The jurisdiction of this court was again considered in Baird v. Board of Supervisors of the County of Kings, 138 N. Y. 95, 33 N. E. 827, 20 L. R. A. 81, which involved the division of the county of Kings into assembly districts as provided by said chapter 397 of the Laws of 1892, and this court held that the division that had been made was not a constitutional division, and the court, among other things, said: "The proper discharge of the duty of division by the board implies considerable discretion in the formation of the various districts. The discretion exercised must be an honest and a fair discretion arising out of the circumstances of the case and reasonably affecting the exercise of the power of equal division.”

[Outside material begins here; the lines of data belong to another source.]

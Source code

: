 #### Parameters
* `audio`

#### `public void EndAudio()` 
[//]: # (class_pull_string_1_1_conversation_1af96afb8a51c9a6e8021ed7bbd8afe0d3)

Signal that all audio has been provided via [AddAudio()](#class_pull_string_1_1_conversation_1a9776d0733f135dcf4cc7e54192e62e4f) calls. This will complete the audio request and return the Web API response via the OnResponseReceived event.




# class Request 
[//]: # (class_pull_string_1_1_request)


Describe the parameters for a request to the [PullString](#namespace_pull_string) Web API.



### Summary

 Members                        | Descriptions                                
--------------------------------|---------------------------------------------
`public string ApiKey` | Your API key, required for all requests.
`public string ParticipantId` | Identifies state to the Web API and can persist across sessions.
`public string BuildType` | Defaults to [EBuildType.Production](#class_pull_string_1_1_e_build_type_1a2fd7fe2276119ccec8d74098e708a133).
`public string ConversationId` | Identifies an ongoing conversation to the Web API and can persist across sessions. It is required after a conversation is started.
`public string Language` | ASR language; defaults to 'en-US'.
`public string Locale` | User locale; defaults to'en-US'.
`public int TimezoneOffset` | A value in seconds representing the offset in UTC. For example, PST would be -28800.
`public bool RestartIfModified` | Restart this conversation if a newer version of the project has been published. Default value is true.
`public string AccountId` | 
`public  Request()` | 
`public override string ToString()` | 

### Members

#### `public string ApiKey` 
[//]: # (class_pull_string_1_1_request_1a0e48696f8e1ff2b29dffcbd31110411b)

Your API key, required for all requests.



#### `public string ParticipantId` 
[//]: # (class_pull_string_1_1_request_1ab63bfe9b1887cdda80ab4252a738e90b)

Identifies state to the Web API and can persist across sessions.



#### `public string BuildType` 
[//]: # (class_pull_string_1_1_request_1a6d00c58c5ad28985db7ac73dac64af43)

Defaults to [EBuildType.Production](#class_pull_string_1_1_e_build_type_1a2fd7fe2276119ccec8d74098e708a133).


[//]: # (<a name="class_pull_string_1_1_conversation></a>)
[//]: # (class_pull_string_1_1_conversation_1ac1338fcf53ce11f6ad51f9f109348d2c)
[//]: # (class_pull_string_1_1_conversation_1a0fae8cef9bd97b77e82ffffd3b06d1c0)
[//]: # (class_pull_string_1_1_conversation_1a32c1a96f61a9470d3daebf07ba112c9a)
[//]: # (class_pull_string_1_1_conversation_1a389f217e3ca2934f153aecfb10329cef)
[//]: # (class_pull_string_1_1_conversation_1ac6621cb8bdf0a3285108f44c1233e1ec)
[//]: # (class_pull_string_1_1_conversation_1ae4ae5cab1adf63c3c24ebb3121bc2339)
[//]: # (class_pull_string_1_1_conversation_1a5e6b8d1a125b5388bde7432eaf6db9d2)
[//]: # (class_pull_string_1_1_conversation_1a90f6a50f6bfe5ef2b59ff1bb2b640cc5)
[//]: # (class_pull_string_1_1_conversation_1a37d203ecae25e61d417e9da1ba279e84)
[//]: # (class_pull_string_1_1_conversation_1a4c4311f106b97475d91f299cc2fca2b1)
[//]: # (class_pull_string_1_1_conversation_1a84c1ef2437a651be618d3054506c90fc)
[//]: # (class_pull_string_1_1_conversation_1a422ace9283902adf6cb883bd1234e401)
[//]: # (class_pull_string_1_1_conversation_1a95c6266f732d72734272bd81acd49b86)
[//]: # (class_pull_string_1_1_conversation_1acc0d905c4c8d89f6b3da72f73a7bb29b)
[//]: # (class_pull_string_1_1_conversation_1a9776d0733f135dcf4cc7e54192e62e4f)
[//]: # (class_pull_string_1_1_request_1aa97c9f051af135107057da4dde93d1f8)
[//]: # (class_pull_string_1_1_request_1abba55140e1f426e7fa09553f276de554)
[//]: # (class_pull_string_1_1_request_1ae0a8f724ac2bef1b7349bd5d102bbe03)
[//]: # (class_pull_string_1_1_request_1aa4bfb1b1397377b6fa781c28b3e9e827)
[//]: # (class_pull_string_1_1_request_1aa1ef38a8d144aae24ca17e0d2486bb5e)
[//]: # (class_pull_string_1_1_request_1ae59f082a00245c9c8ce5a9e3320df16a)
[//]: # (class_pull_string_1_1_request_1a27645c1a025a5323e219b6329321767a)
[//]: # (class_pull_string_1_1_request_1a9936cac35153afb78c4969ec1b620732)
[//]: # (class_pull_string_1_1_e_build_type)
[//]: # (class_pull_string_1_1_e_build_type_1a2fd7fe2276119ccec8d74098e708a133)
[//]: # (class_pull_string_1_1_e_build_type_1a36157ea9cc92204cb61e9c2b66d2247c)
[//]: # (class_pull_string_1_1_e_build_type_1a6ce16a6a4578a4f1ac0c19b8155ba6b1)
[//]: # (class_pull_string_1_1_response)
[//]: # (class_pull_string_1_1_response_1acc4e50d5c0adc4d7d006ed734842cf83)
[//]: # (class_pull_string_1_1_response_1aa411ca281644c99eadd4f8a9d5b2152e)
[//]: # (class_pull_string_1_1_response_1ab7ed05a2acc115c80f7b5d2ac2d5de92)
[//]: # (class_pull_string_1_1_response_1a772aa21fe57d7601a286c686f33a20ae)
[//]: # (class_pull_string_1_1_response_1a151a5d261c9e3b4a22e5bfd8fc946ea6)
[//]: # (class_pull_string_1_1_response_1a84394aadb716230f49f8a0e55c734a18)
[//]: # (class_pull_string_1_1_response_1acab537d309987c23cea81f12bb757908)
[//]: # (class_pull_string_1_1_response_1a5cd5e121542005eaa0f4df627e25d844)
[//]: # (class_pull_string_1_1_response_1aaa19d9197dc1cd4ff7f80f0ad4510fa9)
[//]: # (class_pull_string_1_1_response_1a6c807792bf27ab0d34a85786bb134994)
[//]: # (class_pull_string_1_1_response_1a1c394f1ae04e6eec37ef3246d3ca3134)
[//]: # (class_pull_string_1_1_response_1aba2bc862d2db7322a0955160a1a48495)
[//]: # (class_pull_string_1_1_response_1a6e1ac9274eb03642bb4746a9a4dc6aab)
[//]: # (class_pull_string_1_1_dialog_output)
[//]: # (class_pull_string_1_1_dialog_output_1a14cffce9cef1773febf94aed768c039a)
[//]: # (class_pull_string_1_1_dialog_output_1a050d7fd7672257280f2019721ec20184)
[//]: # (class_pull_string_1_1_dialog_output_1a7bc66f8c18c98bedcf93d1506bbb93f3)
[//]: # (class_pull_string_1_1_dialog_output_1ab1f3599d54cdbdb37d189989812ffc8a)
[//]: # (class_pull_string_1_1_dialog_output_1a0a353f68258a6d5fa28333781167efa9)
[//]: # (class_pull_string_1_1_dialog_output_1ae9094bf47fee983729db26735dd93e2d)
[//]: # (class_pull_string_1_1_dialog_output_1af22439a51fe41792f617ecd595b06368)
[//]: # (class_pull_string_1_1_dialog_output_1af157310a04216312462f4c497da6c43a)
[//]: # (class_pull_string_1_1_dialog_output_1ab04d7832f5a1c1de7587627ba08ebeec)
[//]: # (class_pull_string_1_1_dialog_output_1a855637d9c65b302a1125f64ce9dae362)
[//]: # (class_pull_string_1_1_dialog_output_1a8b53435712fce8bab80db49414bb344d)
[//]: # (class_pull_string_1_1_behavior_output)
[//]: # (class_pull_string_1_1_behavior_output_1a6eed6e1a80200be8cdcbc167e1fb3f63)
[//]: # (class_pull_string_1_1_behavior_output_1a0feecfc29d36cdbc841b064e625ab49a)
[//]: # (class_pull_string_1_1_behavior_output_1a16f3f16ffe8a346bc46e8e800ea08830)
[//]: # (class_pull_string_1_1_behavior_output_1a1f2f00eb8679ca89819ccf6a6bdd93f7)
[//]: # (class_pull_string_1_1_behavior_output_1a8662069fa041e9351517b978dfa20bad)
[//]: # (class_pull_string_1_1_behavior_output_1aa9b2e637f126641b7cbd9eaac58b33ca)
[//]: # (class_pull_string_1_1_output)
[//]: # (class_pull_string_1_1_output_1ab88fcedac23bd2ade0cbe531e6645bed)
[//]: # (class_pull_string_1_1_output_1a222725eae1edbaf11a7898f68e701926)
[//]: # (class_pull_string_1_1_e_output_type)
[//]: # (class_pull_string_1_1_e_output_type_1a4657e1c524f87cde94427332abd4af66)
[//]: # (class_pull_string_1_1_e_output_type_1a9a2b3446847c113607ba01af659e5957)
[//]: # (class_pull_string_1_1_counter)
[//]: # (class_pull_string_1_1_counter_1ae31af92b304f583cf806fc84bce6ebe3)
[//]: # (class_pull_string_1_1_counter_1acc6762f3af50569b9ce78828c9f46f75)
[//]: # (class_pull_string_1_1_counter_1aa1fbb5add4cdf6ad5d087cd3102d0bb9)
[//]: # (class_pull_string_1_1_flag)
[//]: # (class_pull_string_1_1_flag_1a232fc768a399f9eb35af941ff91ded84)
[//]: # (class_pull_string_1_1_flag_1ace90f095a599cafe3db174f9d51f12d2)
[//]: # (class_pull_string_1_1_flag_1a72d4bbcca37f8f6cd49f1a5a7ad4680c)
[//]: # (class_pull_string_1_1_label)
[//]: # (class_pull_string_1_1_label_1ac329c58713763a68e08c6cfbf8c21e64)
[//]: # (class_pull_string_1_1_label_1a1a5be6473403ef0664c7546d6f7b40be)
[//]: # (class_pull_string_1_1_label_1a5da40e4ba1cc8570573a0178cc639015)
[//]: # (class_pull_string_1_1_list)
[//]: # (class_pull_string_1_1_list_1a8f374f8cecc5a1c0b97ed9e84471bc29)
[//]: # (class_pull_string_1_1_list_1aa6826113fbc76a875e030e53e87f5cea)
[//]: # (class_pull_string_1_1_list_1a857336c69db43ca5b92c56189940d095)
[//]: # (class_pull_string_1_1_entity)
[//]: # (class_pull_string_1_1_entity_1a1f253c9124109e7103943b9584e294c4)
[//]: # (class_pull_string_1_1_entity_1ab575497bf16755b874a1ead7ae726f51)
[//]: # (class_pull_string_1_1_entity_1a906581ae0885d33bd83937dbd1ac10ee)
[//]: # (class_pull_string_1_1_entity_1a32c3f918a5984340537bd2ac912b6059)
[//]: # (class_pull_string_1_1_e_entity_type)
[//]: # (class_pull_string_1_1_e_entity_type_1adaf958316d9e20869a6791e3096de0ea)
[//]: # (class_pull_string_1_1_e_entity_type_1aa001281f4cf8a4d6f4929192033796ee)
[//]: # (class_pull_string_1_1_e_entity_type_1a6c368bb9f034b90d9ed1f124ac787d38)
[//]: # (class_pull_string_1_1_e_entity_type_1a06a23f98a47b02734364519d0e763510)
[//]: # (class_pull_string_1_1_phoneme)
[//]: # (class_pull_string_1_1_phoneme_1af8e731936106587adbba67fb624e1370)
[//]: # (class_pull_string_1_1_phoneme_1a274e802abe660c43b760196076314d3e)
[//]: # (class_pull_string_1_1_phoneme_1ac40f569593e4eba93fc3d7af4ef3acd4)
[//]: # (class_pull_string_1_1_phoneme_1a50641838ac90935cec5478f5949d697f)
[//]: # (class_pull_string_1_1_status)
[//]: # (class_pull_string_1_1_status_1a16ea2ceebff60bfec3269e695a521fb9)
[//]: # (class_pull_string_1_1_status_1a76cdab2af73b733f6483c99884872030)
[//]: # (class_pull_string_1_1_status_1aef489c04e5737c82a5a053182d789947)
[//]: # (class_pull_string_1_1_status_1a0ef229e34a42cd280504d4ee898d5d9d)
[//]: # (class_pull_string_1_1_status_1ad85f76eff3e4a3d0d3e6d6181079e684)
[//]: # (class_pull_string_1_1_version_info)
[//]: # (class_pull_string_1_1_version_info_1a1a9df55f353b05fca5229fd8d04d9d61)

Since the constitution of 1894 the case of Smith v. Board of Supervisors of St. Lawrence Co., 148 N. Y. 187, 42 N. E. 592, has been before this court, and it was said that "Each case must be decided on its peculiar facts, and the courts can be relied upon at all times to enforce the constitution in its letter and spirit."

The courts have jurisdiction to determine whether or not an act of apportionment is in conflict with the limitations fixed by the constitution, and if such conflict is found to exist, to declare the act void: 2 Am. & Eng. Ency. of Law, 2d ed., p. 485, and cases cited. It appears, therefore, that the courts can review legislative action in reapportioning the state, and that on an appeal to this court jurisdiction should be entertained.

1. Where the question to be determined on the appeal is as 198 to whether the legislature has obeyed a mandatory provision of the constitution, in which case a question of law is presented for the determination of this court.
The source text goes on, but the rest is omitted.